Ora, immagina di voler fare esperienza, seguendo l’insegnamento di Descartes, del tuo corpo come una macchina. Potresti cominciare dal respiro e osservarlo, seguirlo nella sua dinamica, sentirlo entrare nei polmoni e considerare il movimento intero della respirazione come un processo meccanico. Potresti considerare allo stesso modo le sensazioni. Potresti analizzare il corpo nelle sue parti, esattamente come se smontassi un automa per vedere come è fatto. Potresti, in altri termini, fare meditazione vipassana.

Molti ritengono che la meditazione serva a vivere con più intensità. Ad essere presenti in qualsiasi atto. A bere con consapevolezza il proprio tè. È una interpretazione affascinante, ma temo che non sia proprio ciò che intendeva il Buddha quando ha insegnato la pratica.

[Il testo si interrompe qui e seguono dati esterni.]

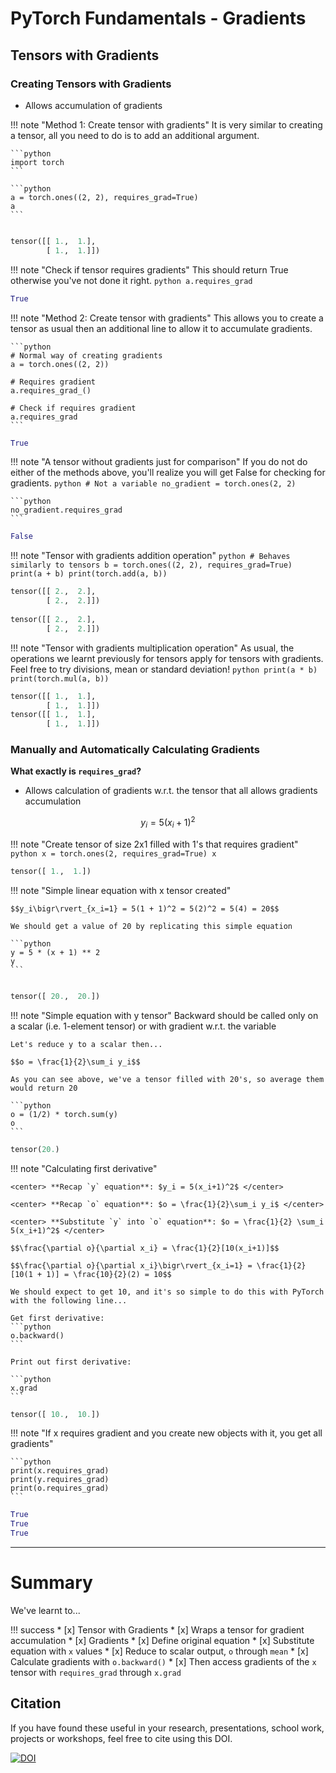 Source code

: # PyTorch Fundamentals - Gradients

## Tensors with Gradients

### Creating Tensors with Gradients
- Allows accumulation of gradients

!!! note "Method 1: Create tensor with gradients"
    It is very similar to creating a tensor, all you need to do is to add an additional argument.
    
    ```python
    import torch
    ```
    
    ```python
    a = torch.ones((2, 2), requires_grad=True)
    a
    ```


```python

tensor([[ 1.,  1.],
        [ 1.,  1.]])

```

!!! note "Check if tensor requires gradients"
    This should return True otherwise you've not done it right.
    ```python
    a.requires_grad
    ```

```python
True

```

!!! note "Method 2: Create tensor with gradients"
    This allows you to create a tensor as usual then an additional line to allow it to accumulate gradients.

    
    ```python
    # Normal way of creating gradients
    a = torch.ones((2, 2))
    
    # Requires gradient
    a.requires_grad_()
    
    # Check if requires gradient
    a.requires_grad
    ```

```python
True

```

!!! note "A tensor without gradients just for comparison"
    If you do not do either of the methods above, you'll realize you will get False for checking for gradients.
    ```python
    # Not a variable
    no_gradient = torch.ones(2, 2)
    ```
    
    
    ```python
    no_gradient.requires_grad
    ```

```python
False

```

!!! note "Tensor with gradients addition operation"
    ```python
    # Behaves similarly to tensors
    b = torch.ones((2, 2), requires_grad=True)
    print(a + b)
    print(torch.add(a, b))
    ```

```python
tensor([[ 2.,  2.],
        [ 2.,  2.]])
        
tensor([[ 2.,  2.],
        [ 2.,  2.]])
```


!!! note "Tensor with gradients multiplication operation"
    As usual, the operations we learnt previously for tensors apply for tensors with gradients. Feel free to try divisions, mean or standard deviation!
    ```python
    print(a * b)
    print(torch.mul(a, b))
    ```
```python
tensor([[ 1.,  1.],
        [ 1.,  1.]])
tensor([[ 1.,  1.],
        [ 1.,  1.]])

```

### Manually and Automatically Calculating Gradients

**What exactly is `requires_grad`?**
- Allows calculation of gradients w.r.t. the tensor that all allows gradients accumulation

$$y_i = 5(x_i+1)^2$$


!!! note "Create tensor of size 2x1 filled with 1's that requires gradient"
    ```python
    x = torch.ones(2, requires_grad=True)
    x
    ```


```python
tensor([ 1.,  1.])

```

!!! note "Simple linear equation with x tensor created"
    
    $$y_i\bigr\rvert_{x_i=1} = 5(1 + 1)^2 = 5(2)^2 = 5(4) = 20$$
    
    We should get a value of 20 by replicating this simple equation 
    
    ```python
    y = 5 * (x + 1) ** 2
    y
    ```

```python

tensor([ 20.,  20.])
```

!!! note "Simple equation with y tensor"
    Backward should be called only on a scalar (i.e. 1-element tensor) or with gradient w.r.t. the variable
    
    Let's reduce y to a scalar then...
    
    $$o = \frac{1}{2}\sum_i y_i$$
    
    As you can see above, we've a tensor filled with 20's, so average them would return 20
    
    ```python
    o = (1/2) * torch.sum(y)
    o
    ```


```python
tensor(20.)
```

    

!!! note "Calculating first derivative"

    <center> **Recap `y` equation**: $y_i = 5(x_i+1)^2$ </center>
    
    <center> **Recap `o` equation**: $o = \frac{1}{2}\sum_i y_i$ </center>
    
    <center> **Substitute `y` into `o` equation**: $o = \frac{1}{2} \sum_i 5(x_i+1)^2$ </center>
    
    $$\frac{\partial o}{\partial x_i} = \frac{1}{2}[10(x_i+1)]$$
    
    $$\frac{\partial o}{\partial x_i}\bigr\rvert_{x_i=1} = \frac{1}{2}[10(1 + 1)] = \frac{10}{2}(2) = 10$$
    
    We should expect to get 10, and it's so simple to do this with PyTorch with the following line...
    
    Get first derivative:
    ```python
    o.backward()
    ```
    
    Print out first derivative:

    ```python
    x.grad
    ```


```python
tensor([ 10.,  10.])
```

   

!!! note "If x requires gradient and you create new objects with it, you get all gradients"
    
    ```python
    print(x.requires_grad)
    print(y.requires_grad)
    print(o.requires_grad)
    ```


```python
True
True
True
```

---
# Summary
We've learnt to...

!!! success
    * [x] Tensor with Gradients
        * [x] Wraps a tensor for gradient accumulation
    * [x] Gradients
        * [x] Define original equation
        * [x] Substitute equation with `x` values
        * [x] Reduce to scalar output, `o` through `mean`
        * [x] Calculate gradients with `o.backward()`
        * [x] Then access gradients of the `x` tensor with `requires_grad` through `x.grad`

## Citation
If you have found these useful in your research, presentations, school work, projects or workshops, feel free to cite using this DOI.

[![DOI](https://zenodo.org/badge/139945544.svg)](https://zenodo.org/badge/latestdoi/139945544)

Abbiamo incontrato il termine nibbida. Si traduce con “disincanto”, ma il termine pali include anche l’idea del disgusto. Ora, il Buddha sostiene che è questo disgusto-disincanto che dobbiamo provare riguardo al nostro corpo. Ma nella meditazione si va oltre il corpo. Dopo le sensazioni, dopo le parti del corpo si giunge alla mente e agli oggetti mentali. Colui che medita scopre che non solo il corpo, ma anche la mente è un meccanismo. La res cogitans non è spirito, non è di origine divina; è un flusso, un campo di processi che sorgono e svaniscono, un gioco di forze non diverso dalla materia. E non diversamente dalla materia, possiamo considerarlo con distacco e con una punta di disgusto. Il mio corpo è un insieme di processi naturali che sorgono e cessano, la mia mente è un insieme di processi naturali che sorgono e cessano. Questo sono io. Ma sono davvero io? Se qualcuno portasse via dell’erba dal bosco in cui ci troviamo, voi pensereste che porta via qualcosa di vostro?, chiede un giorno il Buddha ai suoi monaci nel boschetto prediletto. No, rispondono loro. Il bosco non è nostro. Bene, replica il Buddha. Pensate allo stesso modo del vostro corpo, delle vostre sensazioni, della vostra mente. “Tutto ciò che non è vostro abbandonatelo”.1 Meditare vuol dire al tempo stesso entrare in contatto e abbandonare. Verificare che il corpo, le sensazioni, la mente sono processi che sorgono e cessano, e che non non siamo quei processi.

Resta una domanda: chi è che abbandona? Chi è che considera il corpo, le sensazioni e la mente come qualcosa che non gli appartiene? Chi è che si libera? È una domanda destinata a restare senza risposta. Se dessimo una risposta, se trovassimo un nome per questo osservatore disgustato, avremmo una nuova cosa da abbandonare.

  1. Alagaddupamasutta, Majjhima Nikaya, 22, in RB1, p. 248.